(Dataset entries)
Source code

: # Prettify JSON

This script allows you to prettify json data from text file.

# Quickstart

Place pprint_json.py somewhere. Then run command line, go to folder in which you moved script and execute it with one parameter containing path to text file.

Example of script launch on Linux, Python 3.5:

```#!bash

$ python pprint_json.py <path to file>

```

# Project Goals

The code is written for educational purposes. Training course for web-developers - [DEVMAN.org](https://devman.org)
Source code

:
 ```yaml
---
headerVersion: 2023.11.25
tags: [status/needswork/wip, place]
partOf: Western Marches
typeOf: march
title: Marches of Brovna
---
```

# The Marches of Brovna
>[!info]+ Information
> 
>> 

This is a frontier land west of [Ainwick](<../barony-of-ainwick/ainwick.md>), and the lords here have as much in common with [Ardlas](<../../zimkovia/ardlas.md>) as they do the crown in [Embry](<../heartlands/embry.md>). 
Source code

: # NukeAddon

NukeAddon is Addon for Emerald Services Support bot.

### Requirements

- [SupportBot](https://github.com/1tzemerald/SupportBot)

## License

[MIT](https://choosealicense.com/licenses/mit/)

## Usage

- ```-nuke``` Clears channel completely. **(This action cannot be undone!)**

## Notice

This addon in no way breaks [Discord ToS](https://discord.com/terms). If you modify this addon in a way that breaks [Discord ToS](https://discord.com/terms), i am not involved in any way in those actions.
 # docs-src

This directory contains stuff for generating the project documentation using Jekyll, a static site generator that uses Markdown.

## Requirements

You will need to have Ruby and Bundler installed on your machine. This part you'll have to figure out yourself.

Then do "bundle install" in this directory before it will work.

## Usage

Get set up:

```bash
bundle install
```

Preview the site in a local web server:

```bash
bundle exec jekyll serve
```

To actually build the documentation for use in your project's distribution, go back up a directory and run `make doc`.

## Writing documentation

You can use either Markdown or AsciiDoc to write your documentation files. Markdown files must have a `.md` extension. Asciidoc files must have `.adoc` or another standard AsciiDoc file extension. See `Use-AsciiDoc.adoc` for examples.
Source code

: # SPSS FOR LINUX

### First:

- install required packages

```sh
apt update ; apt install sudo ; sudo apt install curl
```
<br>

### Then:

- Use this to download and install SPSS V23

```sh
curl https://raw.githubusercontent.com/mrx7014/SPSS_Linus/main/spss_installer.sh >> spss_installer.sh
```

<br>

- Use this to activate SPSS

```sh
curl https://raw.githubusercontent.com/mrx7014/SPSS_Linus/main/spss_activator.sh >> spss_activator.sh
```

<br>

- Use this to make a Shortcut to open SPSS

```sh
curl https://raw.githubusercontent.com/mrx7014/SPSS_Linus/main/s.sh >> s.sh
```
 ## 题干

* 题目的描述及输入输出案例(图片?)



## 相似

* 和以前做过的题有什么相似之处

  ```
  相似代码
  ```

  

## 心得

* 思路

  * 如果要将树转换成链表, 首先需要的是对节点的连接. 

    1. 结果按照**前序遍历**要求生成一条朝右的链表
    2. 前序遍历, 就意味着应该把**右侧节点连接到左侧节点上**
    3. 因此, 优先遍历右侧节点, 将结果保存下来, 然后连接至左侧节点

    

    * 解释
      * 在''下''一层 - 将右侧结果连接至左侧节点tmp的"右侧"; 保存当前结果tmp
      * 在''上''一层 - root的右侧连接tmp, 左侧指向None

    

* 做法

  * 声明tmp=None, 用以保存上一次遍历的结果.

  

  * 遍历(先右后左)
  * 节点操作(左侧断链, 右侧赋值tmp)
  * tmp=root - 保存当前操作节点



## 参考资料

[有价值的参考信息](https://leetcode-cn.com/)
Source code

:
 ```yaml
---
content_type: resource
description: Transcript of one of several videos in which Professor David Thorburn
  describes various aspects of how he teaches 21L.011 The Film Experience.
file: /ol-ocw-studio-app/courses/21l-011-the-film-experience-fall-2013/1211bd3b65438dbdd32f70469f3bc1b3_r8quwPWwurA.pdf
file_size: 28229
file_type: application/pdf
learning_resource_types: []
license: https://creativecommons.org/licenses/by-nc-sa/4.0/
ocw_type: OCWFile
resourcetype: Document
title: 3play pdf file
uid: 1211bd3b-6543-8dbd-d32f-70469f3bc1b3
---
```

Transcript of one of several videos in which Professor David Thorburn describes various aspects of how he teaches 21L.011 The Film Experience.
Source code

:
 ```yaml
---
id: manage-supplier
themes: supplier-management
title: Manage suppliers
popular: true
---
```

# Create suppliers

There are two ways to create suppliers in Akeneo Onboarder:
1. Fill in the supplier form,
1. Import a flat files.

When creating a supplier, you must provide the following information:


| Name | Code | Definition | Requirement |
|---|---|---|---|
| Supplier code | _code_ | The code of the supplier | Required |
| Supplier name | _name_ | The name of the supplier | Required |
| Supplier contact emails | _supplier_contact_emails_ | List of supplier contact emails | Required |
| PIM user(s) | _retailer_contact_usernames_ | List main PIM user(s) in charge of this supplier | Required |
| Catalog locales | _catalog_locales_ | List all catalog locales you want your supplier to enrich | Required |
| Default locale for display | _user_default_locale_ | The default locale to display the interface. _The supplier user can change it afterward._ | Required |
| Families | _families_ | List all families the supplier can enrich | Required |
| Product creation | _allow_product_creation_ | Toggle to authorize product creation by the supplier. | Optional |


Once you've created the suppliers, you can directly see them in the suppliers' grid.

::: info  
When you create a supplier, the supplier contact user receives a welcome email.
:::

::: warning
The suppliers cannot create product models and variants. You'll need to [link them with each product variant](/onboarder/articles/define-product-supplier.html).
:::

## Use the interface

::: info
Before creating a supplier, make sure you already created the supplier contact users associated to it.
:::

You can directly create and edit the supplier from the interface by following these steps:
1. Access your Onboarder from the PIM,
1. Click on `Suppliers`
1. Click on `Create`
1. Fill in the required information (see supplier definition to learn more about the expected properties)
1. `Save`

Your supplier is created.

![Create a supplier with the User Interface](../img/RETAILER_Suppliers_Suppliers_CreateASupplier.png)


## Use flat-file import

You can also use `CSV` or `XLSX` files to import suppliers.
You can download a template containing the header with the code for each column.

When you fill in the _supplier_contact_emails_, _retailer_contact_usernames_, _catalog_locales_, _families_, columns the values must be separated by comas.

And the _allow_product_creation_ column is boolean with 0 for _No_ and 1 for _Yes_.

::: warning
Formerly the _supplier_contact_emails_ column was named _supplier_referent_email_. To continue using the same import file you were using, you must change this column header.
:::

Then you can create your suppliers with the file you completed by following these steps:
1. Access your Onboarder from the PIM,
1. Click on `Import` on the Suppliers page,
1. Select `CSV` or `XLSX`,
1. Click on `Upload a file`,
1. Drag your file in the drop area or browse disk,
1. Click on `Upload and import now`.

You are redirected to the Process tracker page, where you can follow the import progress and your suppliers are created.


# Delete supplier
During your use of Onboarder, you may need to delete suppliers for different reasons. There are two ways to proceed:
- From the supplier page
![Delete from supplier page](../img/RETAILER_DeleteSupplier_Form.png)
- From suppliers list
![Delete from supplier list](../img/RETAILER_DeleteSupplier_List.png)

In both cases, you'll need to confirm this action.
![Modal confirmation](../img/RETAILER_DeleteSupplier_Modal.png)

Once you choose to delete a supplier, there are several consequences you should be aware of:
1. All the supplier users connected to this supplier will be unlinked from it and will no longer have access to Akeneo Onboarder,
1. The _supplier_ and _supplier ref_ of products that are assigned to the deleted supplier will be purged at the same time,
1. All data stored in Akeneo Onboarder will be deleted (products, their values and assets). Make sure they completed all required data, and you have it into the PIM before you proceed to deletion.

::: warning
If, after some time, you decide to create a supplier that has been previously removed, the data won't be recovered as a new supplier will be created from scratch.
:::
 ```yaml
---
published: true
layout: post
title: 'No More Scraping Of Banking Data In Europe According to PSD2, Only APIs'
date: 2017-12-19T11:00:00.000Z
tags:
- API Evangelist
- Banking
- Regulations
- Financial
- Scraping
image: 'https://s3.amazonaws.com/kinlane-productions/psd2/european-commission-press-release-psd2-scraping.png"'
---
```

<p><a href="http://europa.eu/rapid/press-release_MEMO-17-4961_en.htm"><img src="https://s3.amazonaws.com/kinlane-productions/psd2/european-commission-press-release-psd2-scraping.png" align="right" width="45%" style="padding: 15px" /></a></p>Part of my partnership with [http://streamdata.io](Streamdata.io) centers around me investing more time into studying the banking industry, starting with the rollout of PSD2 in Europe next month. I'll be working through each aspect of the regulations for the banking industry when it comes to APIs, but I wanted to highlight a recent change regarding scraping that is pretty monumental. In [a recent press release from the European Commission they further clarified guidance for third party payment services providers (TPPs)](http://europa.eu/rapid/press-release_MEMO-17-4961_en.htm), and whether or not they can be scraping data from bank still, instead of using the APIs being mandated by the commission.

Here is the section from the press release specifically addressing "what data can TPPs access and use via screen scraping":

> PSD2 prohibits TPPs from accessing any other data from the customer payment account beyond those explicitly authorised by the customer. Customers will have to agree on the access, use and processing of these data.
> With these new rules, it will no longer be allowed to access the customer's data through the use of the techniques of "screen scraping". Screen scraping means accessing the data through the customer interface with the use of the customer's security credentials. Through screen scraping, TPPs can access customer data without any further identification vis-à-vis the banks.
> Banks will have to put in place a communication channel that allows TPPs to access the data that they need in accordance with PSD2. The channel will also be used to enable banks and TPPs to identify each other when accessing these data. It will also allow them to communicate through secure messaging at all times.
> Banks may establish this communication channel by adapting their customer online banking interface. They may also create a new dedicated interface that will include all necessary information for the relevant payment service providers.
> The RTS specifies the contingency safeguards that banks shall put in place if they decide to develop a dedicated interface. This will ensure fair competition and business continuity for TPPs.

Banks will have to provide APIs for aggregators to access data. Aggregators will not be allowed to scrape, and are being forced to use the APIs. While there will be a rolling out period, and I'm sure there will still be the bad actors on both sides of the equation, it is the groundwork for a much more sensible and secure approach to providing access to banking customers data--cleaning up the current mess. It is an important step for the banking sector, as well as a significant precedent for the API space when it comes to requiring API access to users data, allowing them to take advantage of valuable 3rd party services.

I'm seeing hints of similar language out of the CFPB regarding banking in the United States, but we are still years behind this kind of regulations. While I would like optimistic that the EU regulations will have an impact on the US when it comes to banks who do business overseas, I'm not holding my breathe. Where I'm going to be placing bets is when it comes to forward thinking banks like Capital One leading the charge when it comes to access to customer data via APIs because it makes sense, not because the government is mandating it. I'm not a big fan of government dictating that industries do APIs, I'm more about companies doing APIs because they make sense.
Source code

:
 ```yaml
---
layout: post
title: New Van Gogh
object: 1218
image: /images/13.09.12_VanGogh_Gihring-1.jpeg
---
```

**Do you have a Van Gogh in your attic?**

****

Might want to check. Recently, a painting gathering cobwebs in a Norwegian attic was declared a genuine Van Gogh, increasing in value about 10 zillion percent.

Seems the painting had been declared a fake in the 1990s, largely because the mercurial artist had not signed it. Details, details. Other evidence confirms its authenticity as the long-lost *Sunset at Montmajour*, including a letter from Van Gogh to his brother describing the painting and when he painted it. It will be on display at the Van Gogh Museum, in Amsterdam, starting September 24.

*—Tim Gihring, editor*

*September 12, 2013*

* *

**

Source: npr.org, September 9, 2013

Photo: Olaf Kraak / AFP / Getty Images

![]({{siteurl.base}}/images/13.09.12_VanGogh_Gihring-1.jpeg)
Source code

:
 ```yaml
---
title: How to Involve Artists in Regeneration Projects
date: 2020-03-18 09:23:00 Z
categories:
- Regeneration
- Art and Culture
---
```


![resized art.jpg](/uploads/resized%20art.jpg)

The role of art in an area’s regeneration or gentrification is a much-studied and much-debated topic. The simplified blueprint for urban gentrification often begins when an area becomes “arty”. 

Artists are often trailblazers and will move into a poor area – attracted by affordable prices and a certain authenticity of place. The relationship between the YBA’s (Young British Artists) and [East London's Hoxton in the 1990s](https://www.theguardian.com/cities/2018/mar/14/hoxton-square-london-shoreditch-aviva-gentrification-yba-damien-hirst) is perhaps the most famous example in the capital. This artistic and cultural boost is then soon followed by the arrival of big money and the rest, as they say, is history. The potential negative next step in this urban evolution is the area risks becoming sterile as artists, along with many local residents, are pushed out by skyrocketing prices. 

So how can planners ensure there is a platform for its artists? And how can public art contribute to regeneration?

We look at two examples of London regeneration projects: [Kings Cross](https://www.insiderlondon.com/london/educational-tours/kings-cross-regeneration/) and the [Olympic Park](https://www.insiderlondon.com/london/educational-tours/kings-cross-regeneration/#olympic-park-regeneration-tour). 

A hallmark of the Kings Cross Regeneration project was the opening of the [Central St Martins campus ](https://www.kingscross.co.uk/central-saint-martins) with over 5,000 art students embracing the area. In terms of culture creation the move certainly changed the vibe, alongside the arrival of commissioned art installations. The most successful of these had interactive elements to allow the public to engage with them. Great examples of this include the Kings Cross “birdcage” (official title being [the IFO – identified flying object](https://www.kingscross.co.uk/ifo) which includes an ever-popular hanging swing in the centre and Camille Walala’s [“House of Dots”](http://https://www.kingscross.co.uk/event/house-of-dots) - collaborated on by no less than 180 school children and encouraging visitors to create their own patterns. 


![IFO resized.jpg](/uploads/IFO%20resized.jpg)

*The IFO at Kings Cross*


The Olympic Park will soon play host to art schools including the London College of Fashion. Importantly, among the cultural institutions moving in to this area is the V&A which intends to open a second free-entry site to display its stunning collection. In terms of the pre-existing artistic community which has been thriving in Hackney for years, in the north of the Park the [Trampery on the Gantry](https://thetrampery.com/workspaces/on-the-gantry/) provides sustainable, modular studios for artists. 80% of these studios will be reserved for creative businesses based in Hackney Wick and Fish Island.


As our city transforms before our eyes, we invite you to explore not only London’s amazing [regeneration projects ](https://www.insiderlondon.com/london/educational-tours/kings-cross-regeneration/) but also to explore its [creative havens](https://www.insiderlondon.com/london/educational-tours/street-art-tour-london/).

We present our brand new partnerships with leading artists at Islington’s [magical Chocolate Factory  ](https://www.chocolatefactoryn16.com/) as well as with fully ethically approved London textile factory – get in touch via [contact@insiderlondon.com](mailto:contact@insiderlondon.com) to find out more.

• _REQUIRED ACTION_
Taking the records above as a whole, work out how many of their lines hold the word "XLSX". The reply should be that number alone.

• _EXERCISE RESULT_
2